## [Task to carry out]
Using the data beneath this instruction, retype only the lines from the one that contains "open PDF files." down to the one that contains "continuous location changes", both included, exactly as they appear.

Saved data entries
■ ■ ■

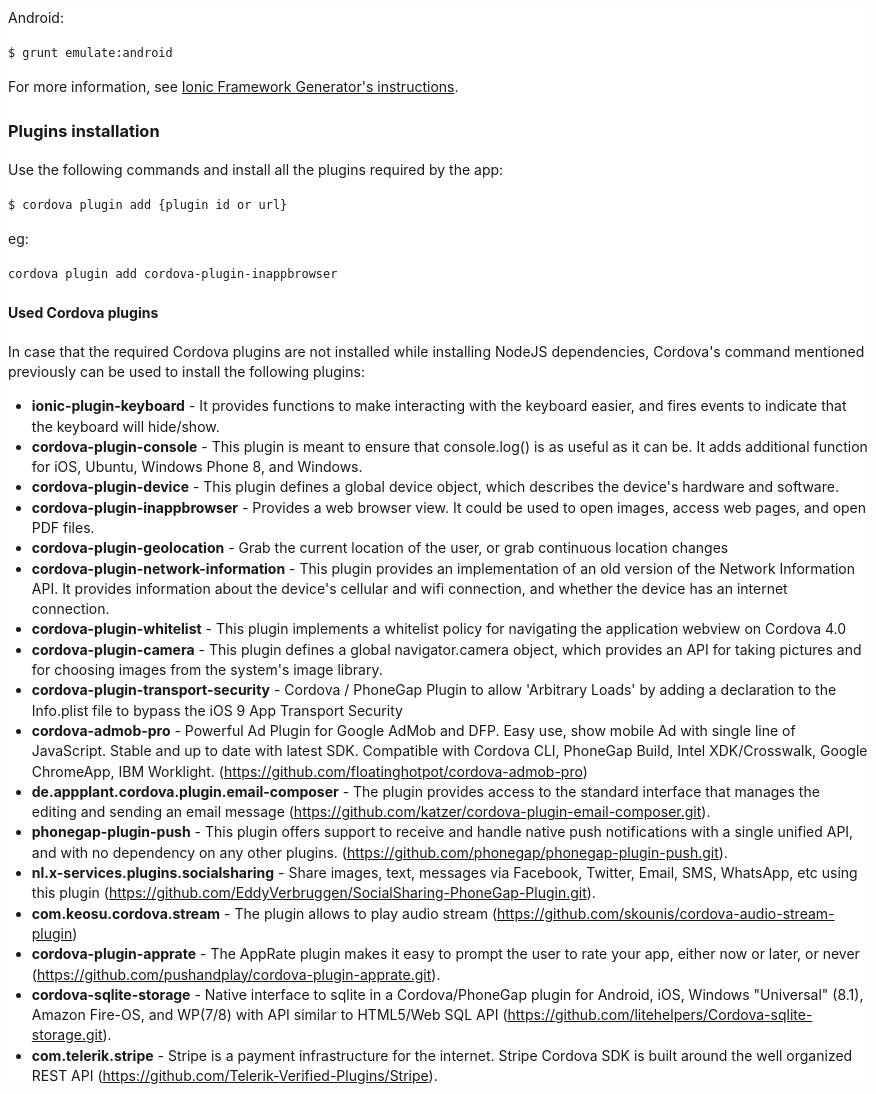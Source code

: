 Android:

```bash
$ grunt emulate:android
```

For more information, see [Ionic Framework Generator's instructions](https://github.com/diegonetto/generator-ionic).

### Plugins installation

Use the following commands and install all the plugins required by the app:
```bash
$ cordova plugin add {plugin id or url}
```

eg:

```bash
cordova plugin add cordova-plugin-inappbrowser
```

#### Used Cordova plugins
In case that the required Cordova plugins are not installed while installing NodeJS dependencies, Cordova's command mentioned previously can be used to install the following plugins:

* **ionic-plugin-keyboard** - It provides functions to make interacting with the keyboard easier, and fires events to indicate that the keyboard will hide/show.
* **cordova-plugin-console** - This plugin is meant to ensure that console.log() is as useful as it can be. It adds additional function for iOS, Ubuntu, Windows Phone 8, and Windows.
* **cordova-plugin-device** - This plugin defines a global device object, which describes the device's hardware and software.
* **cordova-plugin-inappbrowser** - Provides a web browser view. It could be used to open images, access web pages, and open PDF files.
* **cordova-plugin-geolocation** - Grab the current location of the user, or grab continuous location changes
* **cordova-plugin-network-information** - This plugin provides an implementation of an old version of the Network Information API. It provides information about the device's cellular and wifi connection, and whether the device has an internet connection.
* **cordova-plugin-whitelist** - This plugin implements a whitelist policy for navigating the application webview on Cordova 4.0
* **cordova-plugin-camera** - This plugin defines a global navigator.camera object, which provides an API for taking pictures and for choosing images from the system's image library.
* **cordova-plugin-transport-security** - Cordova / PhoneGap Plugin to allow 'Arbitrary Loads' by adding a declaration to the Info.plist file to bypass the iOS 9 App Transport Security
* **cordova-admob-pro** - Powerful Ad Plugin for Google AdMob and DFP. Easy use, show mobile Ad with single line of JavaScript. Stable and up to date with latest SDK. Compatible with Cordova CLI, PhoneGap Build, Intel XDK/Crosswalk, Google ChromeApp, IBM Worklight. (https://github.com/floatinghotpot/cordova-admob-pro)
* **de.appplant.cordova.plugin.email-composer** - The plugin provides access to the standard interface that manages the editing and sending an email message (https://github.com/katzer/cordova-plugin-email-composer.git).
* **phonegap-plugin-push** - This plugin offers support to receive and handle native push notifications with a single unified API, and with no dependency on any other plugins. (https://github.com/phonegap/phonegap-plugin-push.git).
* **nl.x-services.plugins.socialsharing** - Share images, text, messages via Facebook, Twitter, Email, SMS, WhatsApp, etc using this plugin (https://github.com/EddyVerbruggen/SocialSharing-PhoneGap-Plugin.git).
* **com.keosu.cordova.stream** - The plugin allows to play audio stream (https://github.com/skounis/cordova-audio-stream-plugin)
* **cordova-plugin-apprate** - The AppRate plugin makes it easy to prompt the user to rate your app, either now or later, or never (https://github.com/pushandplay/cordova-plugin-apprate.git).
* **cordova-sqlite-storage** - Native interface to sqlite in a Cordova/PhoneGap plugin for Android, iOS, Windows "Universal" (8.1), Amazon Fire-OS, and WP(7/8) with API similar to HTML5/Web SQL API (https://github.com/litehelpers/Cordova-sqlite-storage.git).
* **com.telerik.stripe** - Stripe is a payment infrastructure for the internet. Stripe Cordova SDK is built around the well organized REST API (https://github.com/Telerik-Verified-Plugins/Stripe).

■ ■ ■

## [Output below]
* **cordova-plugin-inappbrowser** - Provides a web browser view. It could be used to open images, access web pages, and open PDF files.
* **cordova-plugin-geolocation** - Grab the current location of the user, or grab continuous location changes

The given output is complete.